Happy new year! Another year means another year-long keogram! Every 15 seconds throughout 2022, my trusty all-sky camera took a picture of the sky above the Netherlands. Combining these 2.1 million images into a year-long keogram reveals this picture, which shows the length of the night change throughout the year (the hourglass shape), when the Moon was visible at night (diagonal bands), and the Sun higher in the sky during summer, as well as lots and lots of clouds passing overhead.
This is the second year that this all-sky camera, consisting of a
@Raspberry_Pi computer and a ZWO CMOS camera, ran continuously for a year. Compare the 2022 year-long keogram with that of 2021.

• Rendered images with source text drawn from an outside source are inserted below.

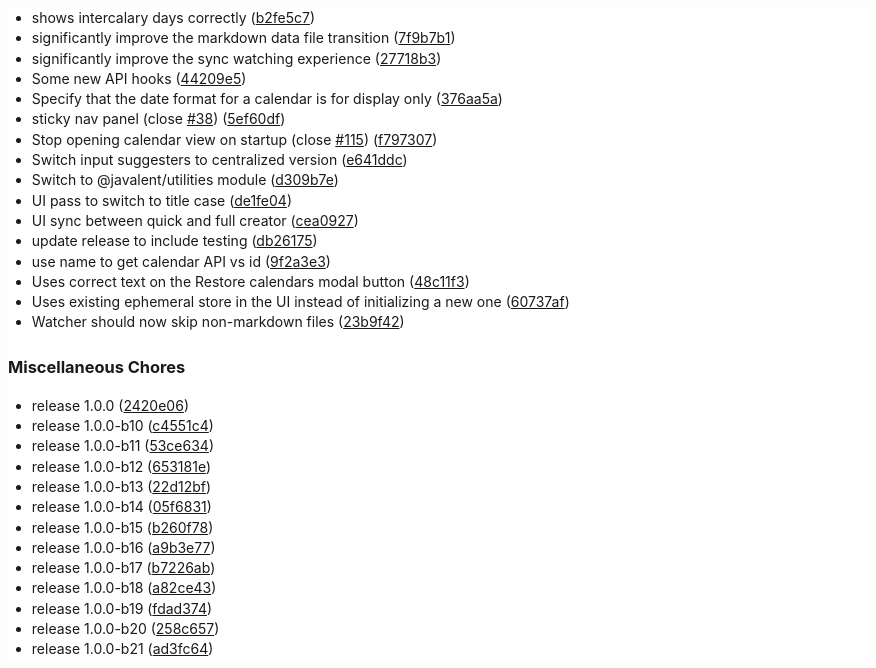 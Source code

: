 * shows intercalary days correctly ([b2fe5c7](https://github.com/odoochain/calendarium/commit/b2fe5c700664c0f815a82893a7c5c60f3f22629c))
* significantly improve the markdown data file transition ([7f9b7b1](https://github.com/odoochain/calendarium/commit/7f9b7b1e32dc276f401a6e70cd97a1a66e8cdc63))
* significantly improve the sync watching experience ([27718b3](https://github.com/odoochain/calendarium/commit/27718b35c2c24c4067ec6efbbe0ca9fb2d5c9529))
* Some new API hooks ([44209e5](https://github.com/odoochain/calendarium/commit/44209e58be50f8bd05bdda0a3ece67fae3fa5ae8))
* Specify that the date format for a calendar is for display only ([376aa5a](https://github.com/odoochain/calendarium/commit/376aa5a151e0f528d13da2d3829a6070525df3bb))
* sticky nav panel (close [#38](https://github.com/odoochain/calendarium/issues/38)) ([5ef60df](https://github.com/odoochain/calendarium/commit/5ef60df3d54b4ec91d795119a3ef7cf341bdc082))
* Stop opening calendar view on startup (close [#115](https://github.com/odoochain/calendarium/issues/115)) ([f797307](https://github.com/odoochain/calendarium/commit/f797307463485ea1c866d672ca623ee964b5deba))
* Switch input suggesters to centralized version ([e641ddc](https://github.com/odoochain/calendarium/commit/e641ddc1f25fc21f4ac0dfd720701a77fcbb0378))
* Switch to @javalent/utilities module ([d309b7e](https://github.com/odoochain/calendarium/commit/d309b7e2d69ec97900797878b49400f20c3ccc8e))
* UI pass to switch to title case ([de1fe04](https://github.com/odoochain/calendarium/commit/de1fe0484909d5c6804ab548d0cdb880462ccd8a))
* UI sync between quick and full creator ([cea0927](https://github.com/odoochain/calendarium/commit/cea0927fa46893bf4ed3b346484f92e630eec0b1))
* update release to include testing ([db26175](https://github.com/odoochain/calendarium/commit/db261754d8a3404f0ad2f7177a9631046a1dcec7))
* use name to get calendar API vs id ([9f2a3e3](https://github.com/odoochain/calendarium/commit/9f2a3e3c56aa698711b4f9afdcdecfbbbaf85a7f))
* Uses correct text on the Restore calendars modal button ([48c11f3](https://github.com/odoochain/calendarium/commit/48c11f30525acb7f011161739309b6708cc66292))
* Uses existing ephemeral store in the UI instead of initializing a new one ([60737af](https://github.com/odoochain/calendarium/commit/60737afe58d138c616023fb0233384c87bea119f))
* Watcher should now skip non-markdown files ([23b9f42](https://github.com/odoochain/calendarium/commit/23b9f42f0452130a7a0d1f2a3f80baf465b5e3cb))


### Miscellaneous Chores

* release 1.0.0 ([2420e06](https://github.com/odoochain/calendarium/commit/2420e06eb90ac761c7d6e533d9c21d8021dcc68e))
* release 1.0.0-b10 ([c4551c4](https://github.com/odoochain/calendarium/commit/c4551c455dde4cc35d5a4d79db0f169f491a19f0))
* release 1.0.0-b11 ([53ce634](https://github.com/odoochain/calendarium/commit/53ce634abb5cc792da9faa212161996521d01908))
* release 1.0.0-b12 ([653181e](https://github.com/odoochain/calendarium/commit/653181e7fe2ebde4d9f5449c73774dd6b4881070))
* release 1.0.0-b13 ([22d12bf](https://github.com/odoochain/calendarium/commit/22d12bf020d9ace47a9468191875bd1c14b98e31))
* release 1.0.0-b14 ([05f6831](https://github.com/odoochain/calendarium/commit/05f683191abb19acc7389ee4d5a1991e8ab907ae))
* release 1.0.0-b15 ([b260f78](https://github.com/odoochain/calendarium/commit/b260f78fa15e8d6d5d546536555350011e9121a1))
* release 1.0.0-b16 ([a9b3e77](https://github.com/odoochain/calendarium/commit/a9b3e77da006db9a498a6be9f21623ee2a862a35))
* release 1.0.0-b17 ([b7226ab](https://github.com/odoochain/calendarium/commit/b7226ab0abc69bf70efb1278c64b1f5dde544a48))
* release 1.0.0-b18 ([a82ce43](https://github.com/odoochain/calendarium/commit/a82ce4372356de5b3243dad58b4dd8c739c46119))
* release 1.0.0-b19 ([fdad374](https://github.com/odoochain/calendarium/commit/fdad374da3f443ff6d2489cecd7b73c86f493b63))
* release 1.0.0-b20 ([258c657](https://github.com/odoochain/calendarium/commit/258c657b73a8c55abc4d6a168b3b9dc034303d71))
* release 1.0.0-b21 ([ad3fc64](https://github.com/odoochain/calendarium/commit/ad3fc648c330cb2b8e5613ce203fd964ec8aae62))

The hourglass shape hardly changes, but the diagonal bands are shifted, as the full Moons occur on different days. The cloud patterns are obviously also different, though generally winter has worse weather (more clouds) than summer.
Zooming in on the months of June and December show more clearly when it is cloudy and when the sky is clear. These images run from midnight to midnight in the UTC timezone, Also note the bright orange sky during the last hour of the last day in December -- fireworks in the Netherlands at 23:00UTC!
@cgbassa I'm curious about the processing in those. Is the camera running with the same settings always, or does it adjust (which I'd assume, to get more detail at night) and the post-processing corrects for that?